Here, we briefly share parallel findings from our research with heart failure patients who refuse a left ventricular heart device (LVAD), a form of mechanical circulatory support which is the primary alternative to transplant. We argue that what both sets of cases have in common is that clinical or research observers might be inclined to classify them as instances of non-autonomous (or autonomy-impaired) choices in key ways, even though clinicians not-unreasonably take these patients to have decision-making capacity. In short, we have found many instances of what Marshall et al. would characterize as plausibly capacitated but non-autonomous decision-making.

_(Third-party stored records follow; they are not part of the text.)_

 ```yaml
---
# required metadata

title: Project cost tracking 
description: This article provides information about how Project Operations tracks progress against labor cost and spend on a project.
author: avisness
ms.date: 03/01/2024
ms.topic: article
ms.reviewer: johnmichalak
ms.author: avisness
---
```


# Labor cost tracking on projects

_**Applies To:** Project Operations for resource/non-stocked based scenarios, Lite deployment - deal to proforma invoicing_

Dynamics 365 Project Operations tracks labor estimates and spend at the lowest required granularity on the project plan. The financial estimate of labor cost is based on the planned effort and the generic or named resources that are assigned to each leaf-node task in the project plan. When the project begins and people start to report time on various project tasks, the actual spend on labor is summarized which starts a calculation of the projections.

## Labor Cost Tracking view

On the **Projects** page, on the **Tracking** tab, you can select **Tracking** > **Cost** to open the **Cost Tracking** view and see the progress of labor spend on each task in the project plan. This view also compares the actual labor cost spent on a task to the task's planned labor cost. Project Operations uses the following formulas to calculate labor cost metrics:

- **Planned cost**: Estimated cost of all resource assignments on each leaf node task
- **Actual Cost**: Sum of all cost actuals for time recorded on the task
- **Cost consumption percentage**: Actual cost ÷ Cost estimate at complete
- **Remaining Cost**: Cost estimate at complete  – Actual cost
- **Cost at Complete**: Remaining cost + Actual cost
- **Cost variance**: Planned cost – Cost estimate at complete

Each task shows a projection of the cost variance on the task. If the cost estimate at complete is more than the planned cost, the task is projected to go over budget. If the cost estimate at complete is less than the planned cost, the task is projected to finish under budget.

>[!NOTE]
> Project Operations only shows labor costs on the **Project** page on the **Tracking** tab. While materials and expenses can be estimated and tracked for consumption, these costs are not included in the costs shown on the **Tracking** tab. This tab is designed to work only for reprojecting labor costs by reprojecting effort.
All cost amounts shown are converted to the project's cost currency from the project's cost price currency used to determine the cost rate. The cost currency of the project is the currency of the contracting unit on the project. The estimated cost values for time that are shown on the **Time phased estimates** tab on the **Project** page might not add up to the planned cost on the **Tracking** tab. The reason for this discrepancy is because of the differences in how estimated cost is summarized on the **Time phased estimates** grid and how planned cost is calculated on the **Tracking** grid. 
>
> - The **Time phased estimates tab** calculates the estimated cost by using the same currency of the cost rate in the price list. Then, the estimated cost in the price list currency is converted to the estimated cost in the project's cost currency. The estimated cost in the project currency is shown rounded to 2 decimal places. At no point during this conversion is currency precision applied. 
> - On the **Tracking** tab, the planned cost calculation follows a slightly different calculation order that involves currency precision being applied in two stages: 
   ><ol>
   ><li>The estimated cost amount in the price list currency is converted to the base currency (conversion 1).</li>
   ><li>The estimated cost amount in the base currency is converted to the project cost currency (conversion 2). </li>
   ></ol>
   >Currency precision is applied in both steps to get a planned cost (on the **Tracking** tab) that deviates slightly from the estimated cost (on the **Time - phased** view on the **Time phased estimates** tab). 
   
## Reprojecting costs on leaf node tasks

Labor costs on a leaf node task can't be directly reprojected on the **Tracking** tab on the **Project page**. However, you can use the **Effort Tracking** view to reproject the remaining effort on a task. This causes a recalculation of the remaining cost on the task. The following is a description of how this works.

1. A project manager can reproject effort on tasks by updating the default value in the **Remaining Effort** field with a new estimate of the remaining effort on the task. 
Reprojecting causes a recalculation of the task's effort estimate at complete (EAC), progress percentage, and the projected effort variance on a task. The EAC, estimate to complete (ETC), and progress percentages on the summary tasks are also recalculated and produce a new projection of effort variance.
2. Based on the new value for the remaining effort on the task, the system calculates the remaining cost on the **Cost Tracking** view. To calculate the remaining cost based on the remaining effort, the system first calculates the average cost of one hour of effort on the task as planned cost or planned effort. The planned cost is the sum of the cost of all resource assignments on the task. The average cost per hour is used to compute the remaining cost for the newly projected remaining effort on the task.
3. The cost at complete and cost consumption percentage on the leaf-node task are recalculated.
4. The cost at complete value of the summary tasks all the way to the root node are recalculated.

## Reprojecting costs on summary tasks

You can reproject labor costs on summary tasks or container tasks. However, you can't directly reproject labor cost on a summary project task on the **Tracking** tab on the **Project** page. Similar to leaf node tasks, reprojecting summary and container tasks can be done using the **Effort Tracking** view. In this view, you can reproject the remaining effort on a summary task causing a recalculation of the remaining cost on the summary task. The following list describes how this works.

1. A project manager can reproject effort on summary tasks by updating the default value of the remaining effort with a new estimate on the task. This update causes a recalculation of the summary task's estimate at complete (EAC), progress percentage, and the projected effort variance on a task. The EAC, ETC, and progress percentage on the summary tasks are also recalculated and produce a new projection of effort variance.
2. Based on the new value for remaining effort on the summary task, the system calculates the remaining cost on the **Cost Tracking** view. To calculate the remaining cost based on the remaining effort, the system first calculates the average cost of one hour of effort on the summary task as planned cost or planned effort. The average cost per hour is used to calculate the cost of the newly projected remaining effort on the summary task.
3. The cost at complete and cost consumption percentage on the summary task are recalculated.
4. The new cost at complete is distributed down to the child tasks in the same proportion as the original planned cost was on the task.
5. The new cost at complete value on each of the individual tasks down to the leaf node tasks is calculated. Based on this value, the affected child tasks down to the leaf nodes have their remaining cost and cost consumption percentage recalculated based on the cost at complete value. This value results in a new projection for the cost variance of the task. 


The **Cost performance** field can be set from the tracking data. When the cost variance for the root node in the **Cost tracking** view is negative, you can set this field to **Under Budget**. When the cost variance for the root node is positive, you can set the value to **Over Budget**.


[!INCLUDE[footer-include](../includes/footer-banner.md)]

Marshall et al. draw our attention to the high proportion of ED patients who choose to forego an examination period following their resuscitation with naloxone. They underscore that, depending on the circumstances of the reversal, these patients may be experiencing either a residual intoxication, or acute withdrawal, from opioids, both of which impact cognition and higher-level decision-making. Furthermore, they highlight how many such patients suffer from opioid use disorder (OUD), a chronic condition that “involves substantial long-term changes in cognition, risk evaluation, preference-ordering, and decision-making” (14). Substance use disorders, including OUD, are often marked by impulsivity or compulsive behavior that can overpower more long-standing goals or desires. For this reason, many patients with chronic substance use disorders describe their choices in the throes of addiction as “inauthentic”, and not preferences they would, all things being equal, reflectively endorse.

The authors explain how OUD undermines the patient’s reflective evaluation of the choice at hand (to stay or go) in several ways: risk evaluation, delay discounting, and impaired strategic planning. These patients typically make riskier choices than those without OUD and prefer riskier choices with larger rewards (risk evaluation). They have a marked tendency for valuing immediate rewards over larger future rewards beyond that of those without OUD (delay discounting). Finally, they also tend to demonstrate impaired strategic planning (i.e., executing tasks with multiple steps) that suggests impaired executive function.

Our research team is presently collecting and analyzing data as part of a multi-site trial investigating the benefits of using a personalized risk calculator ( in patient decision-making about LVAD therapy (grant #R01 HS027784).

A novel risk calculator incorporating patient lab values has been designed and used to generate a personalized risk score for each patient, which is incorporated into the LVAD education sessions with their clinicians. Each personalized risk score provides mortality estimates at 1 and 2 years both with and without the LVAD. Follow-up interviews are being conducted with patient participants and their caregivers about their recall of the personalized mortality estimates provided to them and other considerations factoring into their decision-making process. While analyzing these interviews, we are discovering apparent “autonomy-impairing” parallels between LVAD candidates and the types of overdose revival patients Marshall et al. focus on.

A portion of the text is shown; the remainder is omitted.